For example, there was a net migration out of Ireland of 31,000 people in 1989, 46,000 in 1988 and 32,000 in 1987. The Government spokesperson who rather sourly explained away the upward surge in our unemployment figures recently as being due to the unexpected return during the first quarter of this year of some of our emigrants, was happy to proclaim success for the Government on the jobs front when the forced departure of thousands of our young people seeking jobs abroad reduced the numbers signing on the dole at home.

Fine Gael welcomed the Programme for Economic and Social Progress in so far as it provided for industrial harmony. We criticised it, however — and were the only party to vote against it in the Dáil — because, despite all the high flowing phrases, it failed abysmally to tackle our jobs crisis. It merely paid lip service to the unemployed. It failed to address employment blockages that derive from legislation and Government policy or from stances taken by some of the social partners. We looked at its most optimistic promises and noted it fell far short of what had to be achieved. We recognised that the jobs needed would not be created. We recognised the Programme for Economic and Social Progress to be a programme for continued unemployment and involuntary emigration and, sadly, we were right. Sadly, no other political party saw the writing on the wall and realised the implications of the plan.

Since the Programme for Economic and Social Progress came into being, the numbers of jobless have relentlessly risen month after month. Each month we have been offered a new explanation. The Government have blamed continuing rises in unemployment on the bad weather, returned emigrants, the Gulf crisis, the ESB strike, part-time working in Waterford Glass, even school staff signing on over the Easter break. Each time the monthly figures are announced such glib and superficial explanations for them are repeated on RTE news bulletins as if they were true and profound insights. They are then followed by cries of anguish from the parties of the Left, the Labour Party and The Workers' Party, condemning the Government and calling on them to do this, that and the other. Neither of these parties remembers that the rise in the jobless is a consequence of a plan they supported in this House.

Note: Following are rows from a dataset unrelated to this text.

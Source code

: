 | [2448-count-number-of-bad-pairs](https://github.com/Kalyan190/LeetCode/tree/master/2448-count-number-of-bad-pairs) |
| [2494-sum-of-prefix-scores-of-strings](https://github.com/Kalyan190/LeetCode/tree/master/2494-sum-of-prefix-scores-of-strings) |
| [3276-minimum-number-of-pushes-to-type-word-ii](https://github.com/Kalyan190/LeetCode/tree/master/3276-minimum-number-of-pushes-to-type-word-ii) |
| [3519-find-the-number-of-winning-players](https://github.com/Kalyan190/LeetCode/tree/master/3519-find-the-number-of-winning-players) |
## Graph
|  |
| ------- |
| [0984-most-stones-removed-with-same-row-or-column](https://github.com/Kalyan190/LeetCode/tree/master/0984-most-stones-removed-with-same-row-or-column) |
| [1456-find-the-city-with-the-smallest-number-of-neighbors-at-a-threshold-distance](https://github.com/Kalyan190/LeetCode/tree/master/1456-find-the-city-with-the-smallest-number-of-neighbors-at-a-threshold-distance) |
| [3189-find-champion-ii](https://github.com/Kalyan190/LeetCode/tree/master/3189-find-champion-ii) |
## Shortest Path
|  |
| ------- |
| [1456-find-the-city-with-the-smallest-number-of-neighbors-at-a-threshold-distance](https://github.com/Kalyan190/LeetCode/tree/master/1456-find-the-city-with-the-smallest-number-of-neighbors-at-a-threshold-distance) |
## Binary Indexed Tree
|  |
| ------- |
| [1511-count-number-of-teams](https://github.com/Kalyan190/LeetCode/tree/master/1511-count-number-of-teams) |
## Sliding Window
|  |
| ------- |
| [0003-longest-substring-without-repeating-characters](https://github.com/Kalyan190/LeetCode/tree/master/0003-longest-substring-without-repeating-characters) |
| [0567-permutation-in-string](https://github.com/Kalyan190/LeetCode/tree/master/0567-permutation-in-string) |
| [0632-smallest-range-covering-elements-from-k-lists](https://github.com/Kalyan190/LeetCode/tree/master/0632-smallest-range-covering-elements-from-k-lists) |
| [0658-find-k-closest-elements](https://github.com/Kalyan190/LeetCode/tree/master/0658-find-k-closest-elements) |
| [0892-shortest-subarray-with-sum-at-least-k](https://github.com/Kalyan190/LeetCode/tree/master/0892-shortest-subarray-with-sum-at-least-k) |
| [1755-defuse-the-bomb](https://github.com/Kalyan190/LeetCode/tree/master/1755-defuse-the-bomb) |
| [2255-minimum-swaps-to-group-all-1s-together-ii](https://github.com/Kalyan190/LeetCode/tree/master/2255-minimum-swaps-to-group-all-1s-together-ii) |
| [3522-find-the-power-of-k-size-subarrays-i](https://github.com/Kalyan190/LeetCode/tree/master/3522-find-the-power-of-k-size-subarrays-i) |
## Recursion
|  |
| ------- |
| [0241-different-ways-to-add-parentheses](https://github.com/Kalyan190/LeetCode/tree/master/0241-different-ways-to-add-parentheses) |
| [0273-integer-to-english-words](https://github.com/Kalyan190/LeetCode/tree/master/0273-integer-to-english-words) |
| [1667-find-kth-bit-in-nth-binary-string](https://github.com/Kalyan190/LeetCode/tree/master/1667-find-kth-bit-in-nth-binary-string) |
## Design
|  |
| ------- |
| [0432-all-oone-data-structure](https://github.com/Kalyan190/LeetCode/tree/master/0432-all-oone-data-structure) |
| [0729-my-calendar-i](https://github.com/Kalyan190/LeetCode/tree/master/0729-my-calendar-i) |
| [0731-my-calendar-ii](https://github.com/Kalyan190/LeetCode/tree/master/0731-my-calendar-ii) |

The monthly rise in the jobless is not only the natural consequence of the Government's economic strategy, it is part of the strategy of the Labour Party or Deputy Dick Spring's Tralee strategy and The Workers' Party or Proinsias De Rossa's Brussels follies.

What about the Tallaght strategy?

This evening we had to listen to Deputy De Rossa talking about unemployment and prescribing for this economy the type of centralised economic planning which is now so discredited in Eastern Europe. He bemoaned the fact that the Fine Gael Party had not adopted the type of policies which Deputy De Rossa, unsuccessfully, attempted to jettison at his recent Árd Fheis.

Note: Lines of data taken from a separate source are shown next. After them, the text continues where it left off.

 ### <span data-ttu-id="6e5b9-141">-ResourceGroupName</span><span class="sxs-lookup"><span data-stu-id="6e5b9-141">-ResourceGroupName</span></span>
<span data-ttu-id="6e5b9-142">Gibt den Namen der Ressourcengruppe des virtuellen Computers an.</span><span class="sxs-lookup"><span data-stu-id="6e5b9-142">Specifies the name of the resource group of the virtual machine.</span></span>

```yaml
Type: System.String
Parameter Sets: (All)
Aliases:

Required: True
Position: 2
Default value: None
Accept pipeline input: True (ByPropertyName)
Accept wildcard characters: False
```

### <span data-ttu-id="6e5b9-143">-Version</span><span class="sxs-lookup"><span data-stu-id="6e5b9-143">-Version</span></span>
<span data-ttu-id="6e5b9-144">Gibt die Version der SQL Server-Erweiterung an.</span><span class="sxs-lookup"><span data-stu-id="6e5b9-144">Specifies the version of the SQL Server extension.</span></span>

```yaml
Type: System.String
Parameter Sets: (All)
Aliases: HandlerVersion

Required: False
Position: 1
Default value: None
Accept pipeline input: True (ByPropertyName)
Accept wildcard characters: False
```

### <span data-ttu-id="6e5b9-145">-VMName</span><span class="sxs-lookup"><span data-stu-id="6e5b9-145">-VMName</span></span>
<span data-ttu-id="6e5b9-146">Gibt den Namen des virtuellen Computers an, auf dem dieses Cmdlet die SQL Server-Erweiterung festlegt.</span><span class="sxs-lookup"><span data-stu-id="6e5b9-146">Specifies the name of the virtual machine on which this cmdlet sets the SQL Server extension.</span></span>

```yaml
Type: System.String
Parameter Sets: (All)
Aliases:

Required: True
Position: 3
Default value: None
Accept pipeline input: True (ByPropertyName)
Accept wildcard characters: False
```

The Government entered into the Programme for Economic and Social Progress hoping that continued emigration would continue to conceal the absence of a coherent approach to job creation. The safety valve of emigration had saved them for four years but the consequences of the British recession and the reduction of job opportunities abroad have now come home to roost.

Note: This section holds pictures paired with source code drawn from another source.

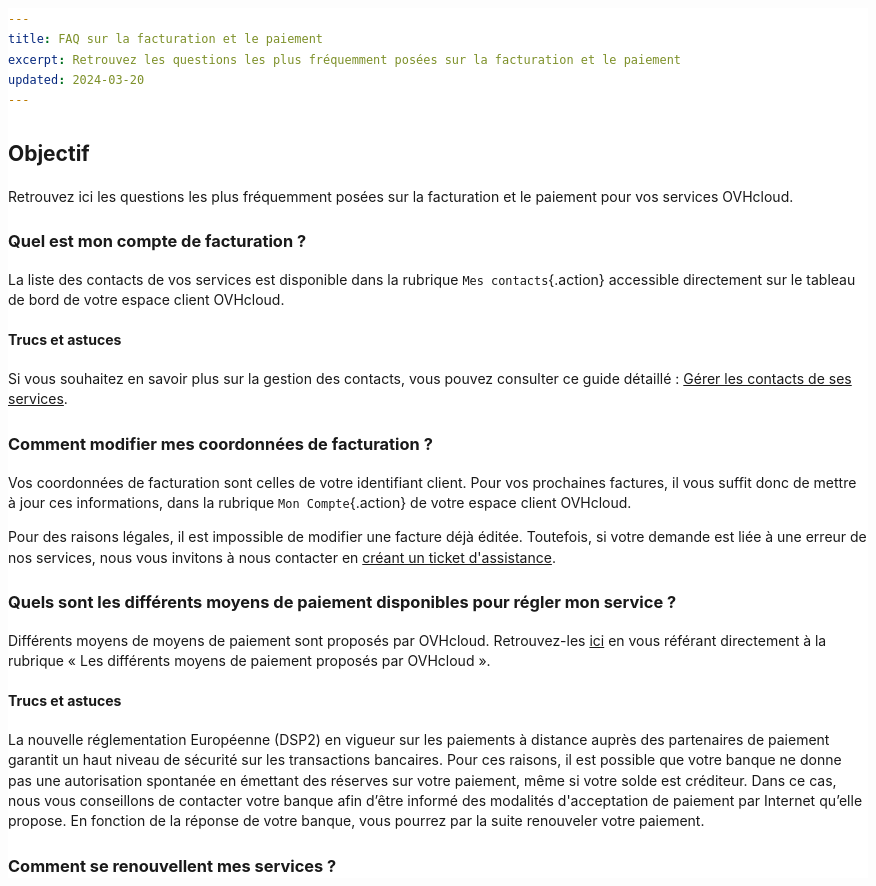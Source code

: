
 ```yaml
---
title: FAQ sur la facturation et le paiement
excerpt: Retrouvez les questions les plus fréquemment posées sur la facturation et le paiement
updated: 2024-03-20
---
```


## Objectif

Retrouvez ici les questions les plus fréquemment posées sur la facturation et le paiement pour vos services OVHcloud.

### Quel est mon compte de facturation ?

La liste des contacts de vos services est disponible dans la rubrique `Mes contacts`{.action} accessible directement sur le tableau de bord de votre espace client OVHcloud.

#### Trucs et astuces

Si vous souhaitez en savoir plus sur la gestion des contacts, vous pouvez consulter ce guide détaillé : [Gérer les contacts de ses services](/pages/account_and_service_management/account_information/managing_contacts).

### Comment modifier mes coordonnées de facturation ?

Vos coordonnées de facturation sont celles de votre identifiant client. Pour vos prochaines factures, il vous suffit donc de mettre à jour ces informations, dans la rubrique `Mon Compte`{.action} de votre espace client OVHcloud.

Pour des raisons légales, il est impossible de modifier une facture déjà éditée. Toutefois, si votre demande est liée à une erreur de nos services, nous vous invitons à nous contacter en [créant un ticket d'assistance](https://help.ovhcloud.com/csm?id=csm_get_help).

### Quels sont les différents moyens de paiement disponibles pour régler mon service ?

Différents moyens de moyens de paiement sont proposés par OVHcloud. Retrouvez-les [ici](https://www.ovhcloud.com/fr/terms-and-conditions/payment/) en vous référant directement à la rubrique « Les différents moyens de paiement proposés par OVHcloud ».

#### Trucs et astuces

La nouvelle réglementation Européenne (DSP2) en vigueur sur les paiements à distance auprès des partenaires de paiement garantit un haut niveau de sécurité sur les transactions bancaires. Pour ces raisons, il est possible que votre banque ne donne pas une autorisation spontanée en émettant des réserves sur votre paiement, même si votre solde est créditeur.
Dans ce cas, nous vous conseillons de contacter votre banque afin d’être informé des modalités d'acceptation de paiement par Internet qu’elle propose. En fonction de la réponse de votre banque, vous pourrez par la suite renouveler votre paiement.

### Comment se renouvellent mes services ?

To create jobs we need to tackle the major structural problems in our economy and to take a series of new initiatives as a matter of urgency. It is not enough to merely recite an intention to take initiatives; what is required is a recognition of the fact that we have a national jobs crisis and that urgent action, not parliamentary rhetoric, must be taken to resolve it. There is at present an eerie complacency and lethargy in the Government's approach. If the action required necessitates changes in the Programme for Economic and Social Progress then it is incumbent on the Government, with the social partners, to undertake a review and a revision of that programme.

If further budgetary initiatives are required, then let the Government take the necessary action before this House goes into recess for the summer months. Among the initiatives required are the following: major tax reform to reduce average and marginal tax rates on earned income; tax and social security systems should be integrated to remove poverty traps and employment disincentives; there is a need for a graduated single means test for all allowances that are currently means tested; there should be a shift in the allocation of resources from the attraction of mobile foreign investment and towards the development of the indigenous sector; and selectivity should be the primary characteristic of industrial policy.

NESC propose that resources should be allocated to addressing the specific competitive disadvantages which indigenous companies confront in competing internationally and I agree with that. Where foreign investment is sought it should be targeted on companies with high skill requirements and investment should relate to job creation instead of capital spending. New major initiatives must be taken for the long term unemployed and to tackle youth unemployment.

At the end of December 1990, 61,588 people under 25 years of age were jobless, over 26 per cent of the total unemployed; 30 per cent of those leaving school without qualifications during the 1988-89 academic year were still seeking their first job one year later.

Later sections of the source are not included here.